In Gaza meanwhile, the United Nations said it had uncovered a "man-made cavity" under one of the schools it operates -- an apparent reference to underground tunnels used by militants, including the Hamas Islamic militant group that rules the territory. Hamas' sophisticated tunnel system has helped it fight wars against Israel.
The UN agency for Palestinian refugees, which operates the school, said it protested the discovery under its facility to authorities in Gaza. It called the tunnel "a serious violation of the agency's neutrality and a breach of international law." Israel accuses Hamas and other Gaza militants of operating from within the civilian population in the densely populated territory.
Fighting between Israel and the Islamic Jihad has intensified in recent months, including from the Gaza Strip, where a two-day spasm of violence erupted in the summer, killing dozens of Palestinians and disrupting the lives of hundreds of thousands of Israelis. The group has a significant presence in Jenin where the Palestinian security forces have less of a foothold, making the area, in the northern West Bank, a focus of Israeli military operations in recent months.
The military has been conducting months of arrest raids in the West Bank, prompted by a spate of Palestinian attacks against Israelis in the spring that killed 19 people. The military says the raids are meant to dismantle militant networks and thwart future attacks, but the Palestinians say they entrench Israel's open-ended occupation and undermine their own security forces.

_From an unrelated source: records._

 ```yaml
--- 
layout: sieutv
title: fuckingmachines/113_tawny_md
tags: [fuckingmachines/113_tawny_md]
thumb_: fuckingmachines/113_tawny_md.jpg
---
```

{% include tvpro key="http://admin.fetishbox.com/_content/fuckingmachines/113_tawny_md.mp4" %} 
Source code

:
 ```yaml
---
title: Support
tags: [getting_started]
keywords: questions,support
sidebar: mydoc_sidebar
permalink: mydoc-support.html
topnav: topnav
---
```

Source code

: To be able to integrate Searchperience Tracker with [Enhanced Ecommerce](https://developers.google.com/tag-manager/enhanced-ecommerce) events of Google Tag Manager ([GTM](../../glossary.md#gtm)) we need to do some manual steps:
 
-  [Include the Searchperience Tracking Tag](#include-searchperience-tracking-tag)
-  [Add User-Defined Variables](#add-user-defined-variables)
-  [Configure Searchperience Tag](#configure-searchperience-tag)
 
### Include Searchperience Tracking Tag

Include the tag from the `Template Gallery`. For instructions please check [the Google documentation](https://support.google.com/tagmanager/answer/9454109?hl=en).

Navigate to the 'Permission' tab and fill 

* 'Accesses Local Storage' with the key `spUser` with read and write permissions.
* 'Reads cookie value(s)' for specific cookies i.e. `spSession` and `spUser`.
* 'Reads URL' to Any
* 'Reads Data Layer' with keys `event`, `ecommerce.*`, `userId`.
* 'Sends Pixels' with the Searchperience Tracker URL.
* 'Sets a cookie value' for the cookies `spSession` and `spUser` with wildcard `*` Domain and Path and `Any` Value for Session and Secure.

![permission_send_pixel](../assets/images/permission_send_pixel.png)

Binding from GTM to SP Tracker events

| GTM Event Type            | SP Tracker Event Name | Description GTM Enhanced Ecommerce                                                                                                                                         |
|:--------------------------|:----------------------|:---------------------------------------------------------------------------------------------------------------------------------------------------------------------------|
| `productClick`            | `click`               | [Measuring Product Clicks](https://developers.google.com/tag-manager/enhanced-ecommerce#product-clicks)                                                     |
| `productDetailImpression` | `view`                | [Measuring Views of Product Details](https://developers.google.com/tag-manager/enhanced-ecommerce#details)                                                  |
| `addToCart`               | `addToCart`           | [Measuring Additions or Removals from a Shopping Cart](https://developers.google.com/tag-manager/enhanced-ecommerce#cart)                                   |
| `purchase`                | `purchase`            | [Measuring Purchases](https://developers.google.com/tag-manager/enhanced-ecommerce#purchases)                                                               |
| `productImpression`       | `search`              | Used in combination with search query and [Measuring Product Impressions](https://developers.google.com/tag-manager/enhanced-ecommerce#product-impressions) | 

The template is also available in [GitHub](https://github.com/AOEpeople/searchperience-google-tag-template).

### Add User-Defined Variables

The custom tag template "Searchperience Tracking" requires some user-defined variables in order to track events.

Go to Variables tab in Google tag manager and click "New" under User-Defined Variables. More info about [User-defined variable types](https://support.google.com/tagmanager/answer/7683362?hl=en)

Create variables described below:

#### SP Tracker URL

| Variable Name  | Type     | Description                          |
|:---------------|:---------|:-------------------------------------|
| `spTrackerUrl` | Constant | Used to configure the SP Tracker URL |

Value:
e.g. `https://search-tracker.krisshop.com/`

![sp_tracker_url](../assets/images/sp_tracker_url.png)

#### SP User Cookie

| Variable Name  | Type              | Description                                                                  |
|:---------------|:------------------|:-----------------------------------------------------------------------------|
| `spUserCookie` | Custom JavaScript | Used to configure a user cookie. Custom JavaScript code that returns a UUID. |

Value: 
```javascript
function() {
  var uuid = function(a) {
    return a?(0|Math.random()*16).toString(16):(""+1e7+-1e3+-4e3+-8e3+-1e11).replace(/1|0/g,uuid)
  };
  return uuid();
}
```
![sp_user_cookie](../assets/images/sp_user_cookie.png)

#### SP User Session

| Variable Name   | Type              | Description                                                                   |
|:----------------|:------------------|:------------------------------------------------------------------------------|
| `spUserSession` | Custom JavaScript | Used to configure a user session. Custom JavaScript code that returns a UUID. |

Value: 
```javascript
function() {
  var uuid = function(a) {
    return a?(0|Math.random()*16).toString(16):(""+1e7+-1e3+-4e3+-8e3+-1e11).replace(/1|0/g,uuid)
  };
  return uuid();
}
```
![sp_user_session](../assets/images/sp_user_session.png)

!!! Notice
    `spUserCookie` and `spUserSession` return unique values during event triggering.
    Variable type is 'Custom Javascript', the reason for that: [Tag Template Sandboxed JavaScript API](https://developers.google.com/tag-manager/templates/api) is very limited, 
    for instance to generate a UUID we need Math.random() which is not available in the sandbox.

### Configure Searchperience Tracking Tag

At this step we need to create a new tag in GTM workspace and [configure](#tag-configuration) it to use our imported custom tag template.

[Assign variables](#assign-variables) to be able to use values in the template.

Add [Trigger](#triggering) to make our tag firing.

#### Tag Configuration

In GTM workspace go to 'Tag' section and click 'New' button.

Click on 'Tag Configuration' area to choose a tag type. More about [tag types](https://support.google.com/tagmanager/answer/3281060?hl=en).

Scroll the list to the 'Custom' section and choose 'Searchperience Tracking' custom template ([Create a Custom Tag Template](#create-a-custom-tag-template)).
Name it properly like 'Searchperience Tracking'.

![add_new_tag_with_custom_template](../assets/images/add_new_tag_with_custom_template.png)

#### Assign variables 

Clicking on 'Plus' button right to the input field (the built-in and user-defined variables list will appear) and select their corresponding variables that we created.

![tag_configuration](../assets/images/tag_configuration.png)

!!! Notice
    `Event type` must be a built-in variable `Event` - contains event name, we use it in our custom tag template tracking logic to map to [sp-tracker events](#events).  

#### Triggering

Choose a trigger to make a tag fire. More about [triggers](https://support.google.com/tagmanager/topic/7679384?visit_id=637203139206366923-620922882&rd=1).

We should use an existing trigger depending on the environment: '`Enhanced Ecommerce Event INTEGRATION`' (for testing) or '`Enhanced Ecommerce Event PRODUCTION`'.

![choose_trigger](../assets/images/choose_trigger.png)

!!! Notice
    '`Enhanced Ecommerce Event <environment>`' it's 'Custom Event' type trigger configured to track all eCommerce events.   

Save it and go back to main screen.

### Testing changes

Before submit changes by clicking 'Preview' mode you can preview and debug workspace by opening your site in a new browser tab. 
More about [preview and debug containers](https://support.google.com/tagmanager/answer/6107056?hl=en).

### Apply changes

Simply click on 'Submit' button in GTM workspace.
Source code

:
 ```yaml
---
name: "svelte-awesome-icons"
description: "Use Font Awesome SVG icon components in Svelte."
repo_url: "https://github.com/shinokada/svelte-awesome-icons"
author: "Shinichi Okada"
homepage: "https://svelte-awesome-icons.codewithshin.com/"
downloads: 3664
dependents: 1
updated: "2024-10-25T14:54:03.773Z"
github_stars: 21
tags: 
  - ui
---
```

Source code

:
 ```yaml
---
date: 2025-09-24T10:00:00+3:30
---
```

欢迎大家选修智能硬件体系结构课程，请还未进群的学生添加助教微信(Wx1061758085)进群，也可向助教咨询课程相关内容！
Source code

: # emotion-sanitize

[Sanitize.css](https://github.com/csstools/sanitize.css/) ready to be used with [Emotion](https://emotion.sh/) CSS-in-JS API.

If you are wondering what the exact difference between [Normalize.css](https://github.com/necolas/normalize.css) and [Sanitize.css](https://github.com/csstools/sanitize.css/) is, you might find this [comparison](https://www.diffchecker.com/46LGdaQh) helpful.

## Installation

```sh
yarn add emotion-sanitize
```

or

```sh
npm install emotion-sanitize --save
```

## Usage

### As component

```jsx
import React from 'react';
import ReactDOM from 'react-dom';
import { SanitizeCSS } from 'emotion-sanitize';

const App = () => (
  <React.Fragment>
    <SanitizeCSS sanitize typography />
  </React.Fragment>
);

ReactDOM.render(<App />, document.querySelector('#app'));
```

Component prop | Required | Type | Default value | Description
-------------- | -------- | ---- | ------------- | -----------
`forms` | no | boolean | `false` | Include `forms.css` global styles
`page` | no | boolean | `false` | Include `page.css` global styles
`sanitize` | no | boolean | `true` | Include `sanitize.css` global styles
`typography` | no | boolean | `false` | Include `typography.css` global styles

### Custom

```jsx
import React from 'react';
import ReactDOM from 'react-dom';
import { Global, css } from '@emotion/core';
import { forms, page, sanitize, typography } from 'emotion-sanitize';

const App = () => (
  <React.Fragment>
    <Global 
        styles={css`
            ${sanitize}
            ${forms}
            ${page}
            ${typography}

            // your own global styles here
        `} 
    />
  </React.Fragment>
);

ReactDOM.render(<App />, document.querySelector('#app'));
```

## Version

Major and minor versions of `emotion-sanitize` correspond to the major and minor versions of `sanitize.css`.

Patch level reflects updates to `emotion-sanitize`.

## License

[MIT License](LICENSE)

The raids have ratcheted up tensions between Israelis and Palestinians, triggering another wave of Palestinian attacks in recent weeks that have killed an additional nine people.
More than 130 Palestinians have been killed this year, making 2022 the deadliest since 2006. The Israeli military says many of those killed have been militants but local youths protesting the incursions as well as others not involved in the violence have also been killed.
Israel captured the West Bank, along with east Jerusalem and the Gaza Strip in the 1967 Mideast war. The Palestinians want those territories for their hoped-for future state. Substantive peace talks were last held more than a decade ago, and with Israel headed toward what's likely to be its most right-wing government ever, there appears to be no prospect for a new negotiations in the near future.